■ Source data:
○ ○ ○ ○ ○

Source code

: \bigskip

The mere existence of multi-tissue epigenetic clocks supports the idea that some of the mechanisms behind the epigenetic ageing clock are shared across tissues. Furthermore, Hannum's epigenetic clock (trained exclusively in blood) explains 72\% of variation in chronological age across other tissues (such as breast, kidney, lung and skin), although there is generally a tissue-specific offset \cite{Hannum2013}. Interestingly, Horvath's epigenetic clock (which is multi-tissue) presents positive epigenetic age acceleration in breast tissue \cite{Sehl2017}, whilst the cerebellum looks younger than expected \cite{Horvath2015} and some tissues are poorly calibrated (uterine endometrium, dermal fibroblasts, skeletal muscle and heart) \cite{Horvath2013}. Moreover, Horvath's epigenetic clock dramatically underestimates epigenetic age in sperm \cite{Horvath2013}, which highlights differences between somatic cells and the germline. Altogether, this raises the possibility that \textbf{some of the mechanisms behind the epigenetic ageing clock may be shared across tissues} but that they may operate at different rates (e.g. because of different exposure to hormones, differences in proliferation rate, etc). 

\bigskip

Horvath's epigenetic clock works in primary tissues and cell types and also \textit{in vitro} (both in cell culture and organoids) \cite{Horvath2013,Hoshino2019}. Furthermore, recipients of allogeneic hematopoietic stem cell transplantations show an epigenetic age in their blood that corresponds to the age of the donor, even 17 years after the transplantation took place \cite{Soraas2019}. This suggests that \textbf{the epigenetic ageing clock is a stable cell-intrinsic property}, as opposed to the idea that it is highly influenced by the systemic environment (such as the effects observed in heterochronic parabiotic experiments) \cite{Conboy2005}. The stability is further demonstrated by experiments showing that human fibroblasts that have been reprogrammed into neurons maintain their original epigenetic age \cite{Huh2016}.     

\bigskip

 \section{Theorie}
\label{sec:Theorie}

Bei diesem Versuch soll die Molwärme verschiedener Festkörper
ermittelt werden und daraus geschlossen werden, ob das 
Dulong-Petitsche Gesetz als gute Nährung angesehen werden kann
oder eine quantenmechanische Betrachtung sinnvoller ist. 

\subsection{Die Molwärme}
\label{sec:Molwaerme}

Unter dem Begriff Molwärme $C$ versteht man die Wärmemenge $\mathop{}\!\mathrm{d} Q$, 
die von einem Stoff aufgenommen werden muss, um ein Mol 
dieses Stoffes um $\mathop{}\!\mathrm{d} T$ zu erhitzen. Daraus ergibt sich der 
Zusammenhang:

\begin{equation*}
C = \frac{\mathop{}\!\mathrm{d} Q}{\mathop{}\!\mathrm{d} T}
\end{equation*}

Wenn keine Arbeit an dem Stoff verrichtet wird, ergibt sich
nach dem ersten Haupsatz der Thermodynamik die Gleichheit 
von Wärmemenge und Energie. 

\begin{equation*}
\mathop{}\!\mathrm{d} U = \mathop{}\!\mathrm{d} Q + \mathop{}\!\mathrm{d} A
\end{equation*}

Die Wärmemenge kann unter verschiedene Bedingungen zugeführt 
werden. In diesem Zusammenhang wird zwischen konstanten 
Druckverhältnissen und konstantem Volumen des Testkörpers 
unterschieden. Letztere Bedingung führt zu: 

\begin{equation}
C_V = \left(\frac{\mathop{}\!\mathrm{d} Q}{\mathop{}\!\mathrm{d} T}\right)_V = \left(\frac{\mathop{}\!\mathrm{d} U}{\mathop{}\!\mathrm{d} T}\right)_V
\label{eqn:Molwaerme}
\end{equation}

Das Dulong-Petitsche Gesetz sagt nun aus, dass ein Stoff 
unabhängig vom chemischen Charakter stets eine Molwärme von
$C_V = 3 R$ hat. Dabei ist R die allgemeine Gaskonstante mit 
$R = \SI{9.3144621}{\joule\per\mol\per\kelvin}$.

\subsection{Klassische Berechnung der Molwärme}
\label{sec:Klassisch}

○ ○ ○ ○ ○

■ AIM OF THE TASK: All lines above holding the word "label" make up the answer; copy each one.

■ SOLUTION TO THIS PROBLEM:
\label{sec:Theorie}
\label{sec:Molwaerme}
\label{eqn:Molwaerme}
\label{sec:Klassisch}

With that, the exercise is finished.